• _Requirement_
Scan the entries below. List each line with "effect".

• _Extracted entries_

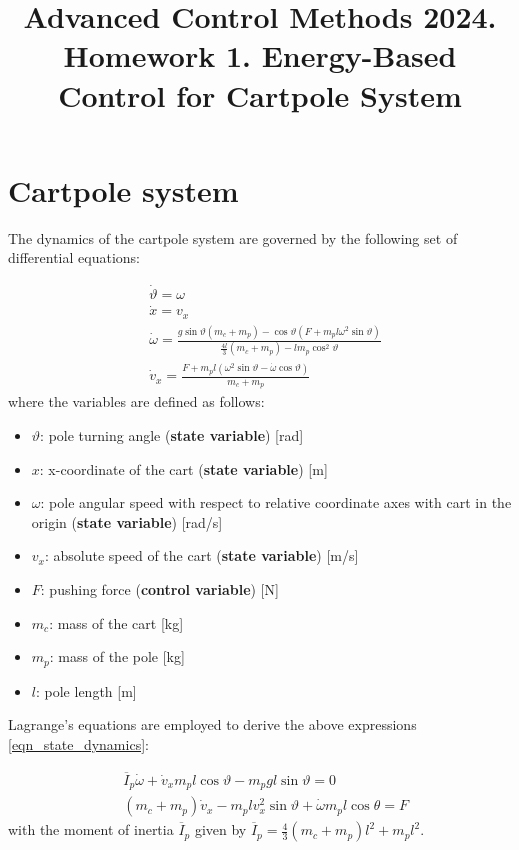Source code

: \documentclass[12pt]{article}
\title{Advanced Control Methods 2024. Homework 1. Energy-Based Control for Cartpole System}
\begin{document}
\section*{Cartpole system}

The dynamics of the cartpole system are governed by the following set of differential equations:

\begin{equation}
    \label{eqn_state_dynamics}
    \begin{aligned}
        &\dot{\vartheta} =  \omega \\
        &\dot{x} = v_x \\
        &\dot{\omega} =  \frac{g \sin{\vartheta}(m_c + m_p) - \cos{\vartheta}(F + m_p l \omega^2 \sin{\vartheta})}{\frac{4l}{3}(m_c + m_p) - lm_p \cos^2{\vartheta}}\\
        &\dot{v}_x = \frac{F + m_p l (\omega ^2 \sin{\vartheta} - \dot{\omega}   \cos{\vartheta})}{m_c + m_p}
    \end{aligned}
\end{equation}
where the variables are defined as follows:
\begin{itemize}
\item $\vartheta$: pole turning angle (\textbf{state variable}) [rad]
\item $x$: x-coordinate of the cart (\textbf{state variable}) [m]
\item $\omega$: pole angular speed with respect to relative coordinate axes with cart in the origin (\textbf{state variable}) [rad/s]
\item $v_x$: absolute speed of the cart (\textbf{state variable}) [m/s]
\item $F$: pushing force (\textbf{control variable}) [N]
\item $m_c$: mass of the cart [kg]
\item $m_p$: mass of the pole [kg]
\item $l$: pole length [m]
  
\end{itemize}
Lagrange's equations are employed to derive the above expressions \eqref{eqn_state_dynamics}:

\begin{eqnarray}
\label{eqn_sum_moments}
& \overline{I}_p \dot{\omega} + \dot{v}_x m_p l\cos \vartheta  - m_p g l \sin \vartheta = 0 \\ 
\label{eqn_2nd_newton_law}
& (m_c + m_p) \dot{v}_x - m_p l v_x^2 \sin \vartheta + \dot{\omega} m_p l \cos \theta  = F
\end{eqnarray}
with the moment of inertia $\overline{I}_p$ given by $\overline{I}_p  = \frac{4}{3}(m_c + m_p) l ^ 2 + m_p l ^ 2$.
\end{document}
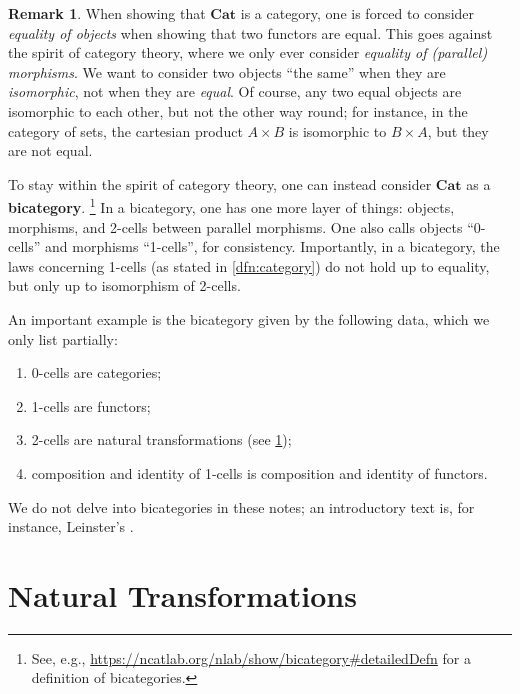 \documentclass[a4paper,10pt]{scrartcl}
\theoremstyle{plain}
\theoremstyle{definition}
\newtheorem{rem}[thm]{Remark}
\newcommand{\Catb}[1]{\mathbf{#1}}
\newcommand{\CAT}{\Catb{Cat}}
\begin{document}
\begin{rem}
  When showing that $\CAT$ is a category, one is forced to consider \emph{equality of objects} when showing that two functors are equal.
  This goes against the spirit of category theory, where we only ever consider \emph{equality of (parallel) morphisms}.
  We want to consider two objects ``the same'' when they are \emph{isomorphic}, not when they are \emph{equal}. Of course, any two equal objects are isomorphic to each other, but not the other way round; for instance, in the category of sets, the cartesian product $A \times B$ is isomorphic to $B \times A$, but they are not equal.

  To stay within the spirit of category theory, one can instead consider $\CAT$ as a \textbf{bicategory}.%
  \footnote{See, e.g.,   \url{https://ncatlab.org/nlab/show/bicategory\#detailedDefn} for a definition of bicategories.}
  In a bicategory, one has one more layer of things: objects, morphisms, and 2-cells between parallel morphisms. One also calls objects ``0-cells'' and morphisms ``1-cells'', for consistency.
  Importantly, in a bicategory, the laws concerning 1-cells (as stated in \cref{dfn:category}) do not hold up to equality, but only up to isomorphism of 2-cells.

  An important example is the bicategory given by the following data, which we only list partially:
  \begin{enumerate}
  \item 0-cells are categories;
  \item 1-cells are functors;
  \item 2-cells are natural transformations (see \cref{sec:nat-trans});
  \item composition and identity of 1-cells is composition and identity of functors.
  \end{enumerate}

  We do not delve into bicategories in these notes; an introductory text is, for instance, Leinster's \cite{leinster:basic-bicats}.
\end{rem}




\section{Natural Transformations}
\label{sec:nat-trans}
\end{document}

==

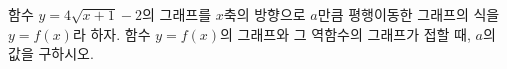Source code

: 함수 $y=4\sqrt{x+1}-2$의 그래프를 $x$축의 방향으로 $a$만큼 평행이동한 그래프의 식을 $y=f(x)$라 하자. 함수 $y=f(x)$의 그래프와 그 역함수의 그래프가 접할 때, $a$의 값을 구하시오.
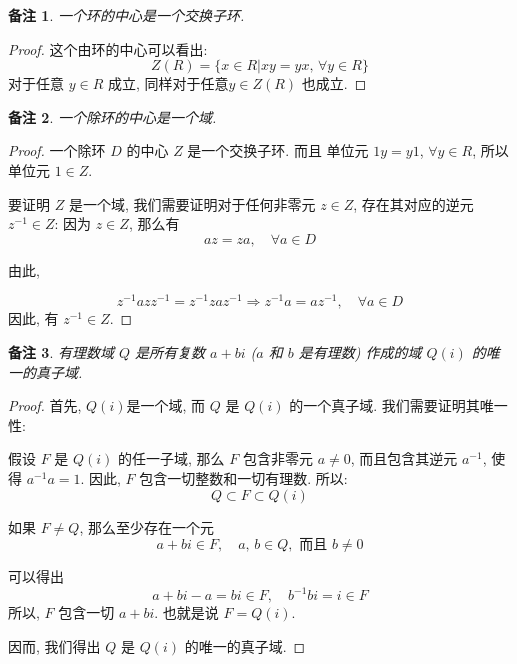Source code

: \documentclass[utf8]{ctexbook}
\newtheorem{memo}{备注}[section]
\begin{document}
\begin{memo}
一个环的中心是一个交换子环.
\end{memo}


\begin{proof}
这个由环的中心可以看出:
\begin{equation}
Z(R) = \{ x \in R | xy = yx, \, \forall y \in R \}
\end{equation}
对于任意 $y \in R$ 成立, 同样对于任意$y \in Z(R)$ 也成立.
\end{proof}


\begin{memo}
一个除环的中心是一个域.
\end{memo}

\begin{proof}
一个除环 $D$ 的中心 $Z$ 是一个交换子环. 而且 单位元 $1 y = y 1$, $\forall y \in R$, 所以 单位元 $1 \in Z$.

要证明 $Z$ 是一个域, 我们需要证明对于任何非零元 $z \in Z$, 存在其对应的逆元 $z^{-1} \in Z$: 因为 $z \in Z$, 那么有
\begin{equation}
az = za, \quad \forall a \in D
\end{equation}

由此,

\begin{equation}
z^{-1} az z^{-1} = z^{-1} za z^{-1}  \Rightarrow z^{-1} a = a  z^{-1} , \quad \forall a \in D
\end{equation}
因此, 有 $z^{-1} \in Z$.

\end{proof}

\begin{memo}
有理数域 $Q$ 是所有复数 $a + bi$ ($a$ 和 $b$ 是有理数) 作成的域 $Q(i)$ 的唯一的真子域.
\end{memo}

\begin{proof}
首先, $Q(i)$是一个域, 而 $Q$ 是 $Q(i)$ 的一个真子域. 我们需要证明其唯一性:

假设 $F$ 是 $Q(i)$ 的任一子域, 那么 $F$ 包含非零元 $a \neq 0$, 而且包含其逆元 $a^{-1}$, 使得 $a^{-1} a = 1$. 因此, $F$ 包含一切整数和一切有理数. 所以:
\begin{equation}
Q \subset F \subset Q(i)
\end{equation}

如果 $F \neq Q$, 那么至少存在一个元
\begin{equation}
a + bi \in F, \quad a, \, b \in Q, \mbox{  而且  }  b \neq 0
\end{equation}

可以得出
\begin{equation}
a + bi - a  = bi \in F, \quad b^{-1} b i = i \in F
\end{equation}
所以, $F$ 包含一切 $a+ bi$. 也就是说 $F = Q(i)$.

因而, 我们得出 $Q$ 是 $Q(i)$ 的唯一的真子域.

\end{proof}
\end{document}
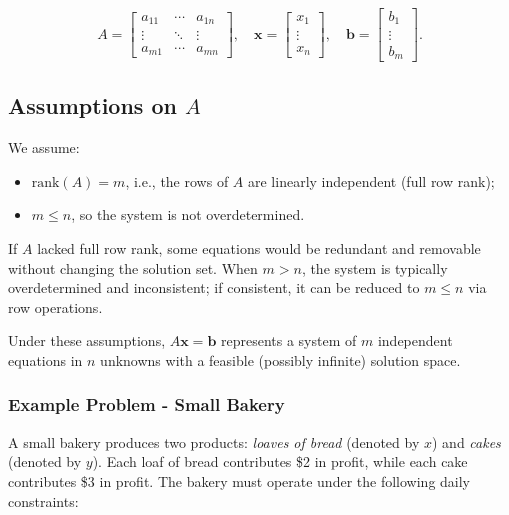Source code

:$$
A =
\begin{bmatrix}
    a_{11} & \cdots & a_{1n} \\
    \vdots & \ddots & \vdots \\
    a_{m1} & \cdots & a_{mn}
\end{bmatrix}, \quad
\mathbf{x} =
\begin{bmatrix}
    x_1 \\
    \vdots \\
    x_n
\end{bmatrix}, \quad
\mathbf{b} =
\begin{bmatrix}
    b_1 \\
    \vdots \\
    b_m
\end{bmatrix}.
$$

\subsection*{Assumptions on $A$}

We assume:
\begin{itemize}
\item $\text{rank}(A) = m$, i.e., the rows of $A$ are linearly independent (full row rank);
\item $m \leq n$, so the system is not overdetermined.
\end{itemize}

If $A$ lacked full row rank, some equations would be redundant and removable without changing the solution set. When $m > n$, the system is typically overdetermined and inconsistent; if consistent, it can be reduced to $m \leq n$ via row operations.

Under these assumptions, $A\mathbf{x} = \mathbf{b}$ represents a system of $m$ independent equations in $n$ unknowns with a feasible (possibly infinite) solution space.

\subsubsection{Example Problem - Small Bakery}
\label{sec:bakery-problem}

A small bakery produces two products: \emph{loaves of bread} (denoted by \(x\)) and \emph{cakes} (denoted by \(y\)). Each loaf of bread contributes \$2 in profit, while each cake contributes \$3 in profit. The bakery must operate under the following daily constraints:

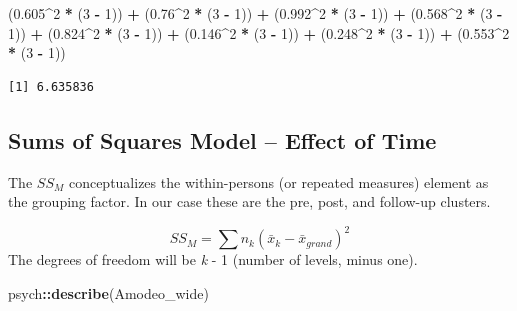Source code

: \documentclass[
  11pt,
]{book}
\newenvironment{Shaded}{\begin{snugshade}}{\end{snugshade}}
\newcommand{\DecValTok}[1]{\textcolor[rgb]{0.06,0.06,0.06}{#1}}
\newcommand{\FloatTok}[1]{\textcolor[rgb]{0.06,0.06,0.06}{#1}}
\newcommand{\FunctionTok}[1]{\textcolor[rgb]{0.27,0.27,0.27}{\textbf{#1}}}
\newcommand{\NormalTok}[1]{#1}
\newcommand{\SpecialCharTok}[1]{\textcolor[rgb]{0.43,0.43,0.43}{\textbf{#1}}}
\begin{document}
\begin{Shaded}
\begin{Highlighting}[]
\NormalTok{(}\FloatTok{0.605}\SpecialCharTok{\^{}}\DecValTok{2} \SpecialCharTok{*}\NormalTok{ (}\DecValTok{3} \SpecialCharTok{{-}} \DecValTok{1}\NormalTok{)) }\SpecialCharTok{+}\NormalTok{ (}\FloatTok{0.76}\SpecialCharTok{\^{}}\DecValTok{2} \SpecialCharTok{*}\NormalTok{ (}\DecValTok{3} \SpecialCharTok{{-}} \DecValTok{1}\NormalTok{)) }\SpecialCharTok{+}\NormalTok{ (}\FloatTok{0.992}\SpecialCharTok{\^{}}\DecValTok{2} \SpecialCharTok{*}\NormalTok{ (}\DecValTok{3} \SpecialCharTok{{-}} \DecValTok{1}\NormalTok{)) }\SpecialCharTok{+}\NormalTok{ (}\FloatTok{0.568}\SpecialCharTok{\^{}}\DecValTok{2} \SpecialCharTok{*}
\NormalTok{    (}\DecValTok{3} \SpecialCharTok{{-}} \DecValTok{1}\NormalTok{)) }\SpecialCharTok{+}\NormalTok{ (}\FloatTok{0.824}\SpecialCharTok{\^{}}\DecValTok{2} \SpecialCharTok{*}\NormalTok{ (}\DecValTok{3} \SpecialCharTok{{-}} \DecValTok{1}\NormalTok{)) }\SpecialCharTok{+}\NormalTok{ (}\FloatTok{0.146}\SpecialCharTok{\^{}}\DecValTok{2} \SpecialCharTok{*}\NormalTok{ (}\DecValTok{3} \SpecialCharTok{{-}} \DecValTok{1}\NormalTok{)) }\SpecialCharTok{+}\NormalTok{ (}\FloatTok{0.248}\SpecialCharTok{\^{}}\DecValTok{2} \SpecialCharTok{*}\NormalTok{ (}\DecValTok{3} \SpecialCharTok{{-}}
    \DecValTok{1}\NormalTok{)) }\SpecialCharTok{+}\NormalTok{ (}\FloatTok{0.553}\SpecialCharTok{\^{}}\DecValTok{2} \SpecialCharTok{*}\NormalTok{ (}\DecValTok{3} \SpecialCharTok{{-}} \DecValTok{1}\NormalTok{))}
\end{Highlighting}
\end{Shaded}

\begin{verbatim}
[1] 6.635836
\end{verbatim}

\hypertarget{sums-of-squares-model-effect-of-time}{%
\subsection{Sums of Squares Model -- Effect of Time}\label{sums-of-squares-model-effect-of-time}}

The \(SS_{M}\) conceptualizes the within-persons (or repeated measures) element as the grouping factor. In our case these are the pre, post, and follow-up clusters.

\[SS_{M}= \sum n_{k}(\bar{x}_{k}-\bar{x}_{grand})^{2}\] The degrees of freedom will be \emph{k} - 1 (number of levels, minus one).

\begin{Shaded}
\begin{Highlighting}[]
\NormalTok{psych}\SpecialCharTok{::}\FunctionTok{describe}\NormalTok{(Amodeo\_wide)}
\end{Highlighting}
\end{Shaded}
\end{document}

==

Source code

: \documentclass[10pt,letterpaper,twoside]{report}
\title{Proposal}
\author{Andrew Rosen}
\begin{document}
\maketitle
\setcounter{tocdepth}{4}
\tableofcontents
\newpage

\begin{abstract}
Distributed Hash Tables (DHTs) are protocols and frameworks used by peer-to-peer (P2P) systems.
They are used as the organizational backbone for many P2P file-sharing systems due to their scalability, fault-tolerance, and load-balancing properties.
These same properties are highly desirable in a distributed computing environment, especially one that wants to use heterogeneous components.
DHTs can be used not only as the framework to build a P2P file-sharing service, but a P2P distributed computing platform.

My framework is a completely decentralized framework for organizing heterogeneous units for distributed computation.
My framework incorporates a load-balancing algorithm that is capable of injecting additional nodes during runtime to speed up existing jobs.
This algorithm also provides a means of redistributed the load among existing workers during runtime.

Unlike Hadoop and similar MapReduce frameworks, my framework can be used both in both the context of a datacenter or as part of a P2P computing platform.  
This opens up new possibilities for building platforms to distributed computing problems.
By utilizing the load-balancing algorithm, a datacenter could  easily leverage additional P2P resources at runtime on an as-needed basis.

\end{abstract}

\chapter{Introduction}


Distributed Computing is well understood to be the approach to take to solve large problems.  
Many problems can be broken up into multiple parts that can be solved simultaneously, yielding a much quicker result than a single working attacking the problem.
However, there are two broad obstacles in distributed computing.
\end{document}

• _Worked solution_
\hypertarget{sums-of-squares-model-effect-of-time}{%
\subsection{Sums of Squares Model -- Effect of Time}\label{sums-of-squares-model-effect-of-time}}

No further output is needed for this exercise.